Deputy Upper Tribunal Judge MANUELL


Between

Mr MISGANA ASEFA GETAHUN
(ANONYMITY DIRECTION MADE)
Appellant
and

SECRETARY OF STATE FOR THE HOME DEPARTMENT
Respondent


Representation:
For the Appellant: Ms K Shah, Solicitor
(Shawstone Associates)
For the Respondent: Ms A Ahmed, Senior Home Office Presenting Officer

Heard at FIELD HOUSE on 23 February 2024


DECISION AND REASONS

Introduction

1. The Appellant appealed with permission granted by Deputy Upper Tribunal Judge Shepherd on 9 January 2024, against the decision of First-tier Tribunal Judge Hussain who had dismissed the appeal of the Appellant against the refusal of his protection and human rights claims. The decision and reasons was promulgated on 2 October 2023.
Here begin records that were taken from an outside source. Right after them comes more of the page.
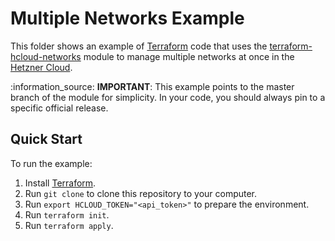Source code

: # Multiple Networks Example

This folder shows an example of [Terraform](https://www.terraform.io) code that uses the [terraform-hcloud-networks](https://github.com/peterpramb/terraform-hcloud-networks) module to manage multiple networks at once in the [Hetzner Cloud](https://www.hetzner.com/cloud).

:information\_source: **IMPORTANT**: This example points to the master branch of the module for simplicity. In your code, you should always pin to a specific official release.


## Quick Start

To run the example:

1. Install [Terraform](https://www.terraform.io).
2. Run `git clone` to clone this repository to your computer.
3. Run `export HCLOUD_TOKEN="<api_token>"` to prepare the environment.
4. Run `terraform init`.
5. Run `terraform apply`.
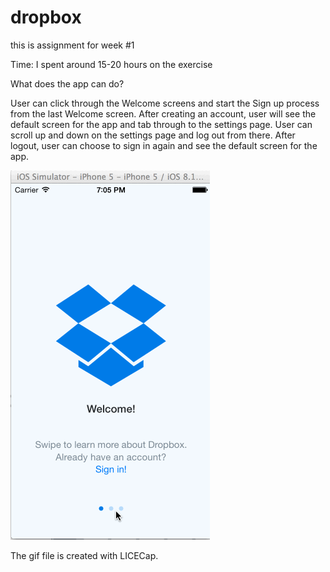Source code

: # dropbox
this is assignment for week #1

Time: I spent around 15-20 hours on the exercise

What does the app can do?

User can click through the Welcome screens and start the Sign up process from the last Welcome screen.
After creating an account, user will see the default screen for the app and tab through to the settings page. 
User can scroll up and down on the settings page and log out from there. 
After logout, user can choose to sign in again and see the default screen for the app.

![Video Walkthrough](dropbox.gif)

The gif file is created with LICECap.
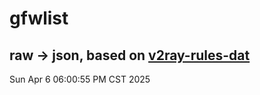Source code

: # gfwlist
## raw -> json, based on [v2ray-rules-dat](https://github.com/Loyalsoldier/v2ray-rules-dat)
Sun Apr  6 06:00:55 PM CST 2025

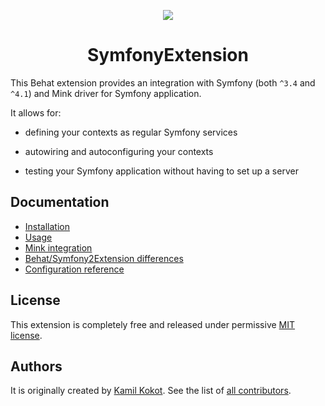 <p align="center">
    <img src="https://avatars2.githubusercontent.com/u/20600343" /><br/>
</p>

<h1 align="center">SymfonyExtension</h1>

This Behat extension provides an integration with Symfony (both `^3.4` and `^4.1`) and Mink driver for Symfony application.

It allows for:

 * defining your contexts as regular Symfony services
 
 * autowiring and autoconfiguring your contexts
 
 * testing your Symfony application without having to set up a server
 
## Documentation

 * [Installation](docs/installation.md)
 * [Usage](docs/usage.md)
 * [Mink integration](docs/mink_integration.md)
 * [Behat/Symfony2Extension differences](docs/bs2e_differences.md)
 * [Configuration reference](docs/configuration_reference.md)
 
## License

This extension is completely free and released under permissive [MIT license](LICENSE).

## Authors

It is originally created by [Kamil Kokot](https://github.com/pamil). 
See the list of [all contributors](https://github.com/FriendsOfBehat/SymfonyExtension/graphs/contributors).
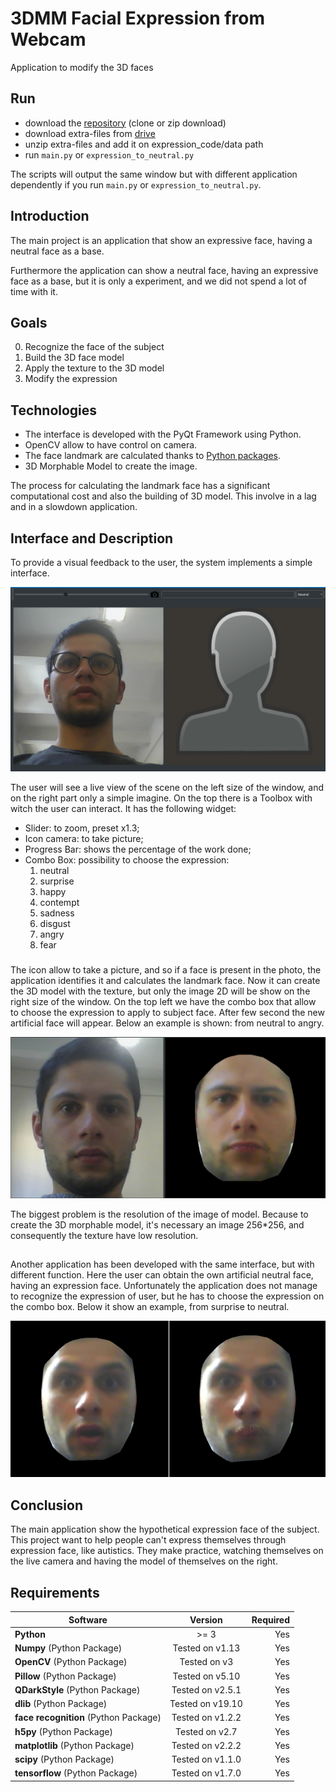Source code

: # 3DMM Facial Expression from Webcam
Application to modify the 3D faces

## Run
- download the [repository](https://github.com/AlessandroSoci/3DMM-Facial-Expression-from-Webcam.git) (clone or zip download)
- download extra-files from [drive](https://drive.google.com/drive/u/1/folders/1W5UEDR_ovW8lOFOL3H3gR1e97cARGCBh)
- unzip extra-files and add it on expression_code/data path
- run `main.py` or `expression_to_neutral.py`

The scripts will output the same window but with different application dependently if you run `main.py` or `expression_to_neutral.py`.

## Introduction
The main project is an application that show an expressive face, having a neutral face as a base. 

Furthermore the application can show a neutral face, having an expressive face as a base, but it is only a experiment,
and we did not spend a lot of time with it.

## Goals
0. Recognize the face of the subject
1. Build the 3D face model
2. Apply the texture to the 3D model
3. Modify the expression

## Technologies
- The interface is developed with the PyQt Framework using Python.
- OpenCV allow to have control on camera.
- The face landmark are calculated thanks to [Python packages](https://github.com/ageitgey/face_recognition).
- 3D Morphable Model to create the image.

The process for calculating the landmark face has a significant computational cost and also the building of 3D model.
This involve in a lag and in a slowdown application.

## Interface and Description
To provide a visual feedback to the user, the system implements a simple interface.

![Interfaccia_3DMM.png](./images/Interfaccia_3DMM.PNG)

The user will see a live view of the scene on the left size of the window, and on the right part only a simple imagine.
On the top there is a Toolbox with witch the user can interact. It has the following widget:
- Slider: to zoom, preset x1.3;
- Icon camera: to take picture;
- Progress Bar: shows the percentage of the work done;
- Combo Box: possibility to choose the expression:
    1. neutral
    2. surprise
    3. happy
    4. contempt
    5. sadness
    6. disgust
    7. angry
    8. fear

###
The icon allow to take a picture, and so if a face is present in the photo, the application identifies it and calculates
the landmark face. Now it can create the 3D model with the texture, but only the image 2D will be show on the right size
of the window. On the top left we have the combo box that allow to choose the expression to apply to subject face.
After few second the new artificial face will appear.
Below an example is shown: from neutral to angry.
 
 ![neutral_angry.png](./images/Angry_3DMM.PNG)


The biggest problem is the resolution of the image of model. Because to create the 3D morphable model, it's necessary an
image 256*256, and consequently the texture have low resolution.

##
Another application has been developed with the same interface, but with different function. Here the user can obtain
the own artificial neutral face, having an expression face. Unfortunately the application does not manage to recognize
the expression of user, but he has to choose the expression on the combo box. Below it show an example, from surprise to neutral.

![surprise_neutral.png](./images/face_surprise.PNG)

## Conclusion

The main application show the hypothetical expression face of the subject. This project want to help people can't
express themselves through expression face, like autistics. They make practice, watching themselves on the
live camera and having the model of themselves on the right.

## Requirements

| Software                                                    | Version        | Required |
| ------------------------------------------------------------|:--------------:| --------:|
| **Python**                                                  |     >= 3       |    Yes   |
| **Numpy** (Python Package)                                  |Tested on v1.13 |    Yes   |
| **OpenCV** (Python Package)                                 |Tested on v3    |    Yes   |
| **Pillow** (Python Package)                                 |Tested on v5.10 |    Yes   |
| **QDarkStyle** (Python Package)                             |Tested on v2.5.1|    Yes   |
| **dlib** (Python Package)                                   |Tested on v19.10|    Yes   |
| **face recognition** (Python Package)                       |Tested on v1.2.2|    Yes   |
| **h5py** (Python Package)                                   |Tested on v2.7  |    Yes   |
| **matplotlib** (Python Package)                             |Tested on v2.2.2|    Yes   |
| **scipy** (Python Package)                                  |Tested on v1.1.0|    Yes   |
| **tensorflow** (Python Package)                             |Tested on v1.7.0|    Yes   |
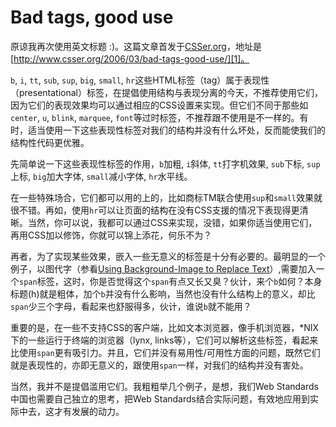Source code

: # Bad tags, good use

原谅我再次使用英文标题 :)。这篇文章首发于[CSSer.org][0]，地址是[http://www.csser.org/2006/03/bad-tags-good-use/][1]。

`b`, `i`, `tt`, `sub`, `sup`, `big`, `small`, `hr`这些HTML标签（tag）属于表现性（presentational）标签，在提倡使用结构与表现分离的今天，不推荐使用它们，因为它们的表现效果均可以通过相应的CSS设置来实现。但它们不同于那些如`center`, `u`, `blink`, `marquee`, `font`等过时标签，不推荐跟不使用是不一样的。有时，适当使用一下这些表现性标签对我们的结构并没有什么坏处，反而能使我们的结构性代码更优雅。

先简单说一下这些表现性标签的作用，`b`加粗, `i`斜体, `tt`打字机效果, `sub`下标, `sup`上标, `big`加大字体, `small`减小字体, `hr`水平线。

在一些特殊场合，它们都可以用的上的，比如商标TM联合使用`sup`和`small`效果就很不错。再如，使用`hr`可以让页面的结构在没有CSS支援的情况下表现得更清晰。当然，你可以说，我都可以通过CSS来实现，没错，如果你适当使用它们，再用CSS加以修饰，你就可以锦上添花，何乐不为？

再者，为了实现某些效果，嵌入一些无意义的标签是十分有必要的。最明显的一个例子，以图代字（参看[Using Background-Image to Replace Text][2]）,需要加入一个`span`标签，这时，你是否觉得这个`span`有点又长又臭？伙计，来个`b`如何？本身标题(h)就是粗体，加个`b`并没有什么影响，当然也没有什么结构上的意义，却比`span`少三个字母，看起来也舒服得多，伙计，谁说`b`就不能用？

重要的是，在一些不支持CSS的客户端，比如文本浏览器，像手机浏览器，\*NIX下的一些运行于终端的浏览器（lynx, links等），它们可以解析这些标签，看起来比使用`span`更有吸引力。并且，它们并没有易用性/可用性方面的问题，既然它们就是表现性的，亦即无意义的，跟使用`span`一样，对我们的结构并没有害处。

当然，我并不是提倡滥用它们。我粗粗举几个例子，是想，我们Web Standards中国也需要自己独立的思考，把Web Standards结合实际问题，有效地应用到实际中去，这才有发展的动力。

[0]: http://csser.org
[1]: http://www.csser.org/2006/03/bad-tags-good-use/
[2]: http://stopdesign.com/articles/replace_text/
2. The Appellant is a national of Ethiopia, born on 13 February 1994, i.e., he was 29 years of age at the date of the First-tier Tribunal hearing. He arrived in the United Kingdom by clandestine means on 3 March 2016 and claimed asylum. His appeal against the refusal of his claim was dismissed by First-tier Tribunal Judge Gladstone on 11 April 2017. By 22 September 2017 the Appellant was appeal rights exhausted. Nevertheless he remained in the United Kingdom and made further submissions dated 31 March 2021. Those were refused on 18 November 2022, giving rise to the appeal heard by Judge Hussain.

3. The Appellant claimed that he faced persecution if he were returned to Ethiopia, primarily because of his political opinion. He claimed he was a member of Jinbot 7 (G7) and a supporter of the National Amhara Movement (NAMA).

4. Judge Hussain noted that Devaseelan* [2002] UKIAT 702 applied to the Appellant’s previous asylum appeal. Judge Gladstone had found that the Appellant’s claim as formulated in 2017 lacked credibility because of various inconsistencies, contradictions and embellishments. Judge Hussain considered whether the Appellant had produced sufficient fresh evidence to cause him to depart from Judge Gladstone’s findings. He found that he should not. He found that the Appellant had not been of adverse interest to the Ethiopian authorities before he came to the United Kingdom. No weight could be given to the documents which the Appellant produced with his fresh claim, which were contrived to support his story and which were not credible. There was some evidence that the Appellant had participated in anti-government demonstrations in the United Kingdom, but no evidence reaching the standard of reasonable likelihood that his low level participation would thereby place him at real risk on return. Hence the fresh appeal was dismissed.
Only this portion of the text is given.